Common Collector Class A Amplifier Load Resistance affect on Gain

Thread Starter

SamR

Joined Mar 19, 2019
2,412
Floyd threw me a curveball on this one.

Question:
A load resistance is capacitively coupled to the emitter in Figure 77. In terms of signal operation, the load appears in parallel with RE and reduces the effective emitter resistance. How does this affect the voltage gain?

Circuit:
1596768996474.png
So @ Vout I add a 1uF cap and RL to ground. The cap has an ESR of 0.09Ω so it is negligible. The gain is 0.998. RL is parallel so the only effect I see @ Vout is the coupling capacitor ESR? "load appears in parallel with RE and reduces the effective emitter resistance" Av= RE/er + RE So does that become Av = RE||RL/ re + RE||RL ? Apparently not (and I wouldn't think so) since the answer is given as 1% without even knowing what the value of RL is. Due to the coupling cap, the load resistance may be in parallel but has no effect on the transistor biasing is how I see it. The DC bias is all I am given here. I have no signal.

Sam
 

ZCochran98

Joined Jul 24, 2018
87
Electronic Devices, by T.L. Floyd, per chance? I have a version of it myself - I recognized his use of fuchsia in his annotations. Based on every example Floyd gives of this circuit, it appears that he uses the \(R_L = R_E\) assumption for his examples. By my calculations, if it is assumed that \(R_L = R_E\), then I see where he got the "1%" value in drop (It does, indeed, become \(A_v = \frac{R_E||R_L}{r_e'+R_E||R_L}\), like what you said, using Floyd's notation - I get \(r_e' = 12.2\Omega\) from \(I_E\approx 2.05\mathrm{mA}\) based on the method he outlines). I also get the gain as 0.988, not 0.998, for the unloaded buffer circuit.

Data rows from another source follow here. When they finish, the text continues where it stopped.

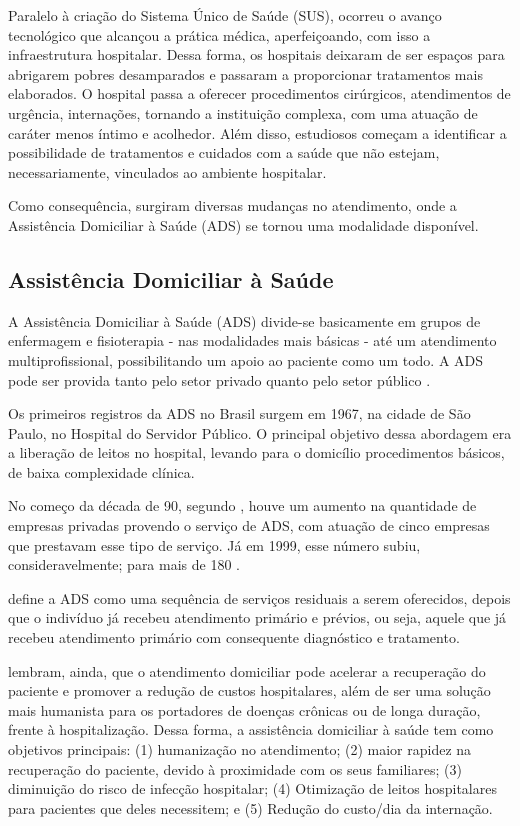 Paralelo à criação do Sistema Único de Saúde (SUS), ocorreu o avanço
tecnológico que alcançou a prática médica, aperfeiçoando, com isso a
infraestrutura hospitalar. Dessa forma, os hospitais deixaram de ser espaços
para abrigarem pobres desamparados e passaram a proporcionar tratamentos mais
elaborados. O hospital passa a oferecer  procedimentos cirúrgicos, atendimentos
de urgência, internações, tornando a instituição complexa, com uma atuação de
caráter menos íntimo e acolhedor. Além disso, estudiosos começam a identificar
a possibilidade de tratamentos e cuidados com a  saúde que não estejam,
necessariamente, vinculados ao ambiente hospitalar.

Como consequência, surgiram diversas mudanças no atendimento, onde a Assistência
Domiciliar à Saúde (ADS) se tornou uma modalidade disponível.

\subsection{Assistência Domiciliar à Saúde}
\label{subsec:assistencia-domiciliar-a-saude}

A Assistência Domiciliar à Saúde (ADS) divide-se basicamente em grupos de
enfermagem e fisioterapia - nas modalidades mais básicas - até um atendimento
multiprofissional, possibilitando um apoio ao paciente como um todo. A ADS pode
ser provida tanto pelo setor privado quanto pelo setor público
\cite{amaral2001assistencia}.

Os primeiros registros da ADS no Brasil surgem em 1967, na cidade de São
Paulo, no Hospital do Servidor Público. O principal objetivo dessa abordagem
era a liberação de leitos no hospital, levando para o domicílio procedimentos
básicos, de baixa complexidade clínica.

No começo da década de 90, segundo ,
houve um aumento na quantidade de empresas privadas provendo o serviço de ADS,
com atuação de cinco empresas que prestavam esse tipo de  serviço. Já em 1999,
esse número subiu, consideravelmente; para mais de 180
\cite{tavolari2000desenvolvimento}.

 define a ADS como uma sequência de serviços
residuais a serem oferecidos, depois que o indivíduo já recebeu atendimento
primário e prévios, ou seja, aquele que já recebeu atendimento primário com
consequente diagnóstico e tratamento.

 lembram, ainda, que o atendimento domiciliar
pode acelerar a recuperação do  paciente e promover a redução de custos
hospitalares, além de ser uma solução mais  humanista para os portadores de
doenças crônicas ou de longa duração, frente à  hospitalização. Dessa forma, a
assistência domiciliar à saúde tem como objetivos principais: (1) humanização
no atendimento; (2) maior rapidez na recuperação do paciente, devido à
proximidade com os seus familiares; (3) diminuição do risco de infecção
hospitalar; (4) Otimização de leitos hospitalares para pacientes que deles
necessitem; e (5) Redução do custo/dia da internação.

For these kinds of circuits, the midband gain is usually what's being calculated, so the capacitors are treated to be shorts (and no ESR), so the only effect the coupling capacitors have (in the midband) is to eliminate the DC voltage offset (in this case, a 2.05V DC offset from across the 1kohm resistor). Usually, the only other effect these capacitors have is to set the low frequency cutoff point of the amplifier (the high frequency cutoff point being set by the internal parasitic capacitances).
 

sparky 1

Joined Nov 3, 2018
301
I have a circuit that bares some resemblance to what the TS posted above, it amplifies rather than attenuate.
In my circuit R1 is 3.26 times larger than R2. Vcc is 1.22 times larger than the quotient of (R1/R2)
I have a collector resistor R3 so that R3/ R4 = 0.16 or R4/R3=6 The circuit is not perfected
setting a load range between 14 Ohm to 1000 Ohm. 1000 Ohm gives roughly a gain of 1

If a potentiometer was used the direction would be opposite
What I am leaving out is the uA current at the base.
 
Last edited:

Thread Starter

SamR

Joined Mar 19, 2019
2,412
Copied directly by Snipping Tool from a PDF version of Floyd. K, he does like to throw a curveball from time to time to make sure you were paying attention and to integrate new knowledge with what you should have already learned. Yes the cap should act as a short and Xc is ignored. So that ends up as 500Ω/512.2Ω = ~.975 which /.988 yeah ~<1%. Got it. Wish he'd given a value for the load.

Thanks, Sam

EDIT: Hmmm... Which tells me for RE||RL divided by itself (plus a small re) that the value of the load has no real affect on the gain at all! Because it cancels out!
 
Last edited:

ZCochran98

Joined Jul 24, 2018
87
Copied directly by Snipping Tool from a PDF version of Floyd. K, he does like to throw a curveball from time to time to make sure you were paying attention and to integrate new knowledge with what you should have already learned. Yes the cap should act as a short and Xc is ignored. So that ends up as 500Ω/512.2Ω = ~.975 which /.988 yeah ~<1%. Got it. Wish he'd given a value for the load.

Thanks, Sam

EDIT: Hmmm... Which tells me for RE||RL divided by itself (plus a small re) that the value of the load has no real affect on the gain at all! Because it cancels out!
Sounds about right with Floyd, from my experience.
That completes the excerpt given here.